Recurrent Neural Networks With Limited Numerical Precision
This addresses resource efficiency for deploying RNNs on specialized low-power hardware, though it is incremental as it applies existing quantization methods to RNNs.
The paper tackled the problem of high computational demands in Recurrent Neural Networks (RNNs) by limiting numerical precision of weights and biases, resulting in low-precision RNNs that achieved similar or higher accuracy on certain datasets.

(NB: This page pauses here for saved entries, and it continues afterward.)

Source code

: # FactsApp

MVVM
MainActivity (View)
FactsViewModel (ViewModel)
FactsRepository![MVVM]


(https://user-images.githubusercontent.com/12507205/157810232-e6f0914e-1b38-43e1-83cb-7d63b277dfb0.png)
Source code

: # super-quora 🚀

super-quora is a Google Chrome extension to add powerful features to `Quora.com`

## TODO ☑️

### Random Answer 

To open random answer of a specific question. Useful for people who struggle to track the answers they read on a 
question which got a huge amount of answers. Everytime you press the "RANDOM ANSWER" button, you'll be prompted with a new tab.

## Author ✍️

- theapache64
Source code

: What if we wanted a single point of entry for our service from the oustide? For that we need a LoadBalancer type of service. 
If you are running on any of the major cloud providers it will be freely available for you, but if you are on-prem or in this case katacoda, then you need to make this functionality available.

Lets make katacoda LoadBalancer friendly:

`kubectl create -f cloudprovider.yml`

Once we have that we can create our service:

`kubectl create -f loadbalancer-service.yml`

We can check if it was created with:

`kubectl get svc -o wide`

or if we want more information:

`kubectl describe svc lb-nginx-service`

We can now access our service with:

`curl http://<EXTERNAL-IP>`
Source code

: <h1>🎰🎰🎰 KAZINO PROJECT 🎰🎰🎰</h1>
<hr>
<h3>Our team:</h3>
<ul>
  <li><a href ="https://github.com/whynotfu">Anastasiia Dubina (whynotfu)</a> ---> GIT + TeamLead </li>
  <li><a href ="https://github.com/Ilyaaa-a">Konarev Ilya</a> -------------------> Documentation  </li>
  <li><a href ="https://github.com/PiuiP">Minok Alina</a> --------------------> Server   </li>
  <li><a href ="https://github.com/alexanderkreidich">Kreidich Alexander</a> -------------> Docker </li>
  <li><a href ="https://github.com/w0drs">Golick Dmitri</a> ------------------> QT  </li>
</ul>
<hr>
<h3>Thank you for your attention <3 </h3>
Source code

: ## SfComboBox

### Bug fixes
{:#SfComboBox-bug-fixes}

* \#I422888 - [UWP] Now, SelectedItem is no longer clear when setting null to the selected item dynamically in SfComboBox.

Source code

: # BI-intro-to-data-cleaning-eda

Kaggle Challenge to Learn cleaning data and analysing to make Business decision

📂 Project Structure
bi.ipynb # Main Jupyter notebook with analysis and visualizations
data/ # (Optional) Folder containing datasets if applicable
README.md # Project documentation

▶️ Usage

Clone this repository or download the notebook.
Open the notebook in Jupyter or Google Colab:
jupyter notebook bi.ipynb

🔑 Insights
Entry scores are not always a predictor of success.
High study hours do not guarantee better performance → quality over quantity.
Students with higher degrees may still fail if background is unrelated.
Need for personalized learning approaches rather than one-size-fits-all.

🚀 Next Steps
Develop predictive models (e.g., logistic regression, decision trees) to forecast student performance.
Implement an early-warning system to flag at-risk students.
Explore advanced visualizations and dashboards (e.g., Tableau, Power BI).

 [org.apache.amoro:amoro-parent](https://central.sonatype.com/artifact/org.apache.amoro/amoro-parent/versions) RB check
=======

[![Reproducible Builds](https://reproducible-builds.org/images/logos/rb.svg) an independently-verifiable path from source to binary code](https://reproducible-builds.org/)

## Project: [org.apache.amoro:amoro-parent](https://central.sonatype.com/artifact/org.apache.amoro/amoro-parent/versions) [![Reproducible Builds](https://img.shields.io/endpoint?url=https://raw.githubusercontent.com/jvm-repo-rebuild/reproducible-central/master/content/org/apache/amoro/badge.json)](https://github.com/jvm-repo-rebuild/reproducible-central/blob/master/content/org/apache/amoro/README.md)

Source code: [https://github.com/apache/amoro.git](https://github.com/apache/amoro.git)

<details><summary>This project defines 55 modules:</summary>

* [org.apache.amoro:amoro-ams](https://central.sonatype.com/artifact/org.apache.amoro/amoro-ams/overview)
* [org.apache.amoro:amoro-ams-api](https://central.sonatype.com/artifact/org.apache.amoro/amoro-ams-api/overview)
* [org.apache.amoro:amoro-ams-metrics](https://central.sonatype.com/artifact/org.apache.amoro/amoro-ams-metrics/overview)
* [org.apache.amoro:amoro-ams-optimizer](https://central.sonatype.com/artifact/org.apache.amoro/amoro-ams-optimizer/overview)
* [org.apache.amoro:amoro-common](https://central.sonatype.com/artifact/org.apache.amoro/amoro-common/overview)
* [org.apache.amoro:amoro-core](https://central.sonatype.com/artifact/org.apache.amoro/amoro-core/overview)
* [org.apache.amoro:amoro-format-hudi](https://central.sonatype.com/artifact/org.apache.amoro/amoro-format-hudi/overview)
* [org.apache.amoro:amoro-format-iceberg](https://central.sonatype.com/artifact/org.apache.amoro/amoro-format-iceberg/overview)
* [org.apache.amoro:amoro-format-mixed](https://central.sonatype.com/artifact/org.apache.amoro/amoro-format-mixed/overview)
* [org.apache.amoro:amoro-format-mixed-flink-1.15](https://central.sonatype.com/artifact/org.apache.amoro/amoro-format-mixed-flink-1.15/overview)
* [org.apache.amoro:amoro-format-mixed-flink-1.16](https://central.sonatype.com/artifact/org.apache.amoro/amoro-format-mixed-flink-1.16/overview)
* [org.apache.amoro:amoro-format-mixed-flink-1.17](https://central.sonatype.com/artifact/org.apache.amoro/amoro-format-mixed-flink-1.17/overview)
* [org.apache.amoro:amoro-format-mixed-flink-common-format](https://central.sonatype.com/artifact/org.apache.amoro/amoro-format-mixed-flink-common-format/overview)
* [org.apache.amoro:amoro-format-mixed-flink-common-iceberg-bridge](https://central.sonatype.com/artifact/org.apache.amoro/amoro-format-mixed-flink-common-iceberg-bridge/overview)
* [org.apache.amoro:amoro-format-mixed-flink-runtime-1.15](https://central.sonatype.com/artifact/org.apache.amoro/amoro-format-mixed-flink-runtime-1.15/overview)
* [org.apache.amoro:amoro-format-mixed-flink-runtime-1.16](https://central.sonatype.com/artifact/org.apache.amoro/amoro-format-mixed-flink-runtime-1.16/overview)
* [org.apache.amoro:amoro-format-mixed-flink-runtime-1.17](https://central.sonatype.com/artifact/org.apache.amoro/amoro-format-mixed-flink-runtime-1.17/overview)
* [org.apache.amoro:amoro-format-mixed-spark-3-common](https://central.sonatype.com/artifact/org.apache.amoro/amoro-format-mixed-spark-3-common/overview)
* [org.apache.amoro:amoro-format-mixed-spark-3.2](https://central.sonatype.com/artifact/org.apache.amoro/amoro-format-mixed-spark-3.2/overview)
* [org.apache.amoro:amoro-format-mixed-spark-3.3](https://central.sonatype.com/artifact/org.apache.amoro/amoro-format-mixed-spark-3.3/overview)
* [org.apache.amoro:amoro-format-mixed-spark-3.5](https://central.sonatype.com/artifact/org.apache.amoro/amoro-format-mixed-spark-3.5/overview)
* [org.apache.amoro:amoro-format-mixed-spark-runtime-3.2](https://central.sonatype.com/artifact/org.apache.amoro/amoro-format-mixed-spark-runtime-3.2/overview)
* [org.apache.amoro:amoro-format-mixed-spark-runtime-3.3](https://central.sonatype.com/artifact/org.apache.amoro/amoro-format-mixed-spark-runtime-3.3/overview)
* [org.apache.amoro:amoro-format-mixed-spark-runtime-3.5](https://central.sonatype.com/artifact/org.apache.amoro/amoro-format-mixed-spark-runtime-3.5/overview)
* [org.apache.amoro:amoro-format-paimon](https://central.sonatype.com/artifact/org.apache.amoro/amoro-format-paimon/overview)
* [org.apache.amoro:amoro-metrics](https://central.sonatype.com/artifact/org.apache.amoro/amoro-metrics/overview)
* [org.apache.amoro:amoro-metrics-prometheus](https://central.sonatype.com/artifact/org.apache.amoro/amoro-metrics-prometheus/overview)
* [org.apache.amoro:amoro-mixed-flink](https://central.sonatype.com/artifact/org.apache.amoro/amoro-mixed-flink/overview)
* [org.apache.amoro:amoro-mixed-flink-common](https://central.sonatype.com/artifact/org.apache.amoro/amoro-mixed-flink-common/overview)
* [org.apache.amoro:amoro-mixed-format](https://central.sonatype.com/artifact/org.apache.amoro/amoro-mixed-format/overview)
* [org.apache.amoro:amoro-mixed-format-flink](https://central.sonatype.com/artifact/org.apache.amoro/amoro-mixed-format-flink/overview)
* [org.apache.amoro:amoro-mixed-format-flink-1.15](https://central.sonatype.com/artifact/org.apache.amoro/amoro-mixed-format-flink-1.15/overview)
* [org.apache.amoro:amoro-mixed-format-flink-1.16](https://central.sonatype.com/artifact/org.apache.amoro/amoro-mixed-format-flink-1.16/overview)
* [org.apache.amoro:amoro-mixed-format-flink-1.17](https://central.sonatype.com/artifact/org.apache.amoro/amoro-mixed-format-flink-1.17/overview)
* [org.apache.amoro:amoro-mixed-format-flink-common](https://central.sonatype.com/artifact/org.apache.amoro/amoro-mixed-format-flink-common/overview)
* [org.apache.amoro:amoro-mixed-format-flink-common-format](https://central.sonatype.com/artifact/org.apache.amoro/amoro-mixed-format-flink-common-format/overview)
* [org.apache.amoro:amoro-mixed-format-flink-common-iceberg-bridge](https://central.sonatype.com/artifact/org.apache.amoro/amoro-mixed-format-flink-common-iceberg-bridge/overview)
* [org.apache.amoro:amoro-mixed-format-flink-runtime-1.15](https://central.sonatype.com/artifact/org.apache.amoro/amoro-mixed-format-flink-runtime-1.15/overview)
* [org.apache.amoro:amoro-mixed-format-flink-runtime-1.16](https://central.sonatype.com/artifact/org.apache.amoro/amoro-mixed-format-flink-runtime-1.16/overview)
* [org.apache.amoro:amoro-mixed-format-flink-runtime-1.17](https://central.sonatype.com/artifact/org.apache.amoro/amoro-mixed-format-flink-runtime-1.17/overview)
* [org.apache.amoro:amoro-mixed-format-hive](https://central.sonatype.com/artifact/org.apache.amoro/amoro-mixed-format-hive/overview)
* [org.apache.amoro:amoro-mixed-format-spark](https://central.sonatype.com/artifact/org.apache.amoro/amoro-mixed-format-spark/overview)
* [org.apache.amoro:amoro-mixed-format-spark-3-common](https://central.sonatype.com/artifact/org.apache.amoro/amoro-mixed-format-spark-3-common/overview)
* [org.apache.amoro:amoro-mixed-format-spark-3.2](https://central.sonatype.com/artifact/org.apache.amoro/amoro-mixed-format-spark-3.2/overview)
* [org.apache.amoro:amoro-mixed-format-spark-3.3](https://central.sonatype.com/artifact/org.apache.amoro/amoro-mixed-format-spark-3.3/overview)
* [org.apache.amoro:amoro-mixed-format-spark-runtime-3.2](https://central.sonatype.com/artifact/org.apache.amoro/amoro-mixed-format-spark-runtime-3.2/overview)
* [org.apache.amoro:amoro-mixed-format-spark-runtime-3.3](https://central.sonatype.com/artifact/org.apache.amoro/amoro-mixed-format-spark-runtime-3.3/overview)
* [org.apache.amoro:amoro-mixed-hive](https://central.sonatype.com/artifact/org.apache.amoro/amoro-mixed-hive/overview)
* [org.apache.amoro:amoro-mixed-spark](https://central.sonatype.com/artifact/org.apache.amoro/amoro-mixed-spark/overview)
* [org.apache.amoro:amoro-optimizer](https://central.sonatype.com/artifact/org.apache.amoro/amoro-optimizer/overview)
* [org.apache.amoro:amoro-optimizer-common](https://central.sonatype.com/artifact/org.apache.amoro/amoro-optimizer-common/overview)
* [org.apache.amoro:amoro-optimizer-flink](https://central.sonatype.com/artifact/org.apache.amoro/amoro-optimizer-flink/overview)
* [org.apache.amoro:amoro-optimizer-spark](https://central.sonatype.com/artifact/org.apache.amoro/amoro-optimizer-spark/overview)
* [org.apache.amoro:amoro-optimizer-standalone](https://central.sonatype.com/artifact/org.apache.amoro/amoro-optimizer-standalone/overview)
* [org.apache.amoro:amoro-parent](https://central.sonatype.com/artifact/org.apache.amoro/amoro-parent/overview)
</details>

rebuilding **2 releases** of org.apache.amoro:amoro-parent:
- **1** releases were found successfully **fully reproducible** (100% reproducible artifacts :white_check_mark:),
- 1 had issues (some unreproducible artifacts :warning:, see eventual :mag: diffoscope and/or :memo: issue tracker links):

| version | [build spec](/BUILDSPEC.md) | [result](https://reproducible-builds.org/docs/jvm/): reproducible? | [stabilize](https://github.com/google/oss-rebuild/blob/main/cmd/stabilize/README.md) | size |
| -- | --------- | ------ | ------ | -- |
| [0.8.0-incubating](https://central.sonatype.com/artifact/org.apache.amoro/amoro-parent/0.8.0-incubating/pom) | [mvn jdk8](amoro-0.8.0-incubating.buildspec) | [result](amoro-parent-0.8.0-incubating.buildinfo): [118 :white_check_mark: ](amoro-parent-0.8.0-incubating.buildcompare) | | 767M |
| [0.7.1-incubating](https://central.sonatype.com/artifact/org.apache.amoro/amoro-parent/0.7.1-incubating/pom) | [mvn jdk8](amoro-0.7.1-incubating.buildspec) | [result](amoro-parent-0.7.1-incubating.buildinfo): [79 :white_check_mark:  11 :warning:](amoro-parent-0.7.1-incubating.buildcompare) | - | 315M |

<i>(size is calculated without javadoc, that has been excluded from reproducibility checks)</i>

Recurrent Neural Networks (RNNs) produce state-of-art performance on many machine learning tasks but their demand on resources in terms of memory and computational power are often high. Therefore, there is a great interest in optimizing the computations performed with these models especially when considering development of specialized low-power hardware for deep networks. One way of reducing the computational needs is to limit the numerical precision of the network weights and biases, and this will be addressed for the case of RNNs. We present results from the use of different stochastic and deterministic reduced precision training methods applied to two major RNN types, which are then tested on three datasets. The results show that the stochastic and deterministic ternarization, pow2- ternarization, and exponential quantization methods gave rise to low-precision RNNs that produce similar and even higher accuracy on certain datasets, therefore providing a path towards training more efficient implementations of RNNs in specialized hardware.